Closed form expression for $e^{-ne^{-at}}$ I am solving an equation, and I have come across the following expression which I am unable to solve. I will really appreciate if someone can help me with this.
$$\int_{0}^{\infty} e^{-ne^{-at}}dt$$
The original expression was...
$$\int_{0}^{\infty} t e^{-ne^{-at}}dt$$
Solving by by-part method, $u = t$, $v=-ne^{-at}$.
$$\int u,v \ dt= u\int v\ dt- \int u' (\int v \ dt) \ dt$$
Now the second part of by-part equation i.e. 
$$\int v \ dt= \int -ne^{-at} \ dt= \frac{1}{na}e^{-ne^{-at}} $$
At this point I am stuck and need some hint on how to solve this
 A: Concerning the problem of the antiderivative $$I = \int e^{-ne^{-at}}dt$$ change variable $$ne^{-at}=u \implies t=-\frac{\log \left(\frac{u}{n}\right)}{a}\implies dt=-\frac{du}{a u}$$ This makes $$I=-\frac 1a\int\frac{e^{-u}}{ u}\,du=-\frac{\text{Ei}(-u)}{a}$$ where appears the  exponential integral function.
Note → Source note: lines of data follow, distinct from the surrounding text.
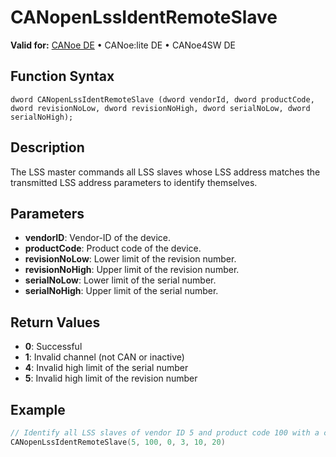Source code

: # CANopenLssIdentRemoteSlave

**Valid for:** [CANoe DE](../../../../Shared/FeatureAvailability.md) • CANoe:lite DE • CANoe4SW DE

## Function Syntax

```
dword CANopenLssIdentRemoteSlave (dword vendorId, dword productCode, dword revisionNoLow, dword revisionNoHigh, dword serialNoLow, dword serialNoHigh);
```

## Description

The LSS master commands all LSS slaves whose LSS address matches the transmitted LSS address parameters to identify themselves.

## Parameters

- **vendorID**: Vendor-ID of the device.
- **productCode**: Product code of the device.
- **revisionNoLow**: Lower limit of the revision number.
- **revisionNoHigh**: Upper limit of the revision number.
- **serialNoLow**: Lower limit of the serial number.
- **serialNoHigh**: Upper limit of the serial number.

## Return Values

- **0**: Successful
- **1**: Invalid channel (not CAN or inactive)
- **4**: Invalid high limit of the serial number
- **5**: Invalid high limit of the revision number

## Example

```c
// Identify all LSS slaves of vendor ID 5 and product code 100 with a certain range of revision [0..3] and serial number [10...20]
CANopenLssIdentRemoteSlave(5, 100, 0, 3, 10, 20)
```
Back to $t$, this will give $$I=-\frac{\text{Ei}\left(-n\,e^{-a t} \right)}{a}$$ If there is no problem for $t \to 0$, as user1952500 already answered, there is a major one for $t \to \infty$.
If you consider the case $n=a=1$, you would notice that $I$ almost behaves as $t$
A: $$I = \int_{0}^{\infty} e^{-ne^{-at}}dt$$
Let
$$y =e^{-ne^{-at}} \Rightarrow I = \int_{e^{-n}}^{1}y\cdot dt$$
$$\Rightarrow \ln y =-ne^{-at}$$
$$\Rightarrow \frac{dy}{y} = nae^{-at} \cdot dt = -a\,(-ne^{-at}) \cdot dt = -a\,(\ln{y}) \cdot dt$$
$$\Rightarrow -\frac{dy}{na \ln{y}} = y \cdot dt$$
$$\Rightarrow I = -\frac{1}{n \cdot a} \int_{e^{-n}}^{1} \frac{dy}{\ln y}$$
$$\Rightarrow I = -\frac{1}{n \cdot a} \bigg(\int_{0}^{1} \frac{dy}{\ln y} - \int_{0}^{e^{-n}} \frac{dy}{\ln y}\bigg)$$
The above integral does not converge since $$\int_{0}^{1} \frac{dy}{\ln y} = \infty$$ That is, the first integral diverges.
Side notes:
We have
$$\int_{0}^{x} \frac{dy}{\ln y} = li(x)$$
where $li(x)$ is the Logarithmic Integral Function.
Hence the above integral can be rewritten for the limits as:
$$I = \boxed{-\frac{1}{na}\cdot \big(li(1) - li(e^{-n})\big)}$$ 
However, note that $li(1) = \infty$ and hence the above integral diverges.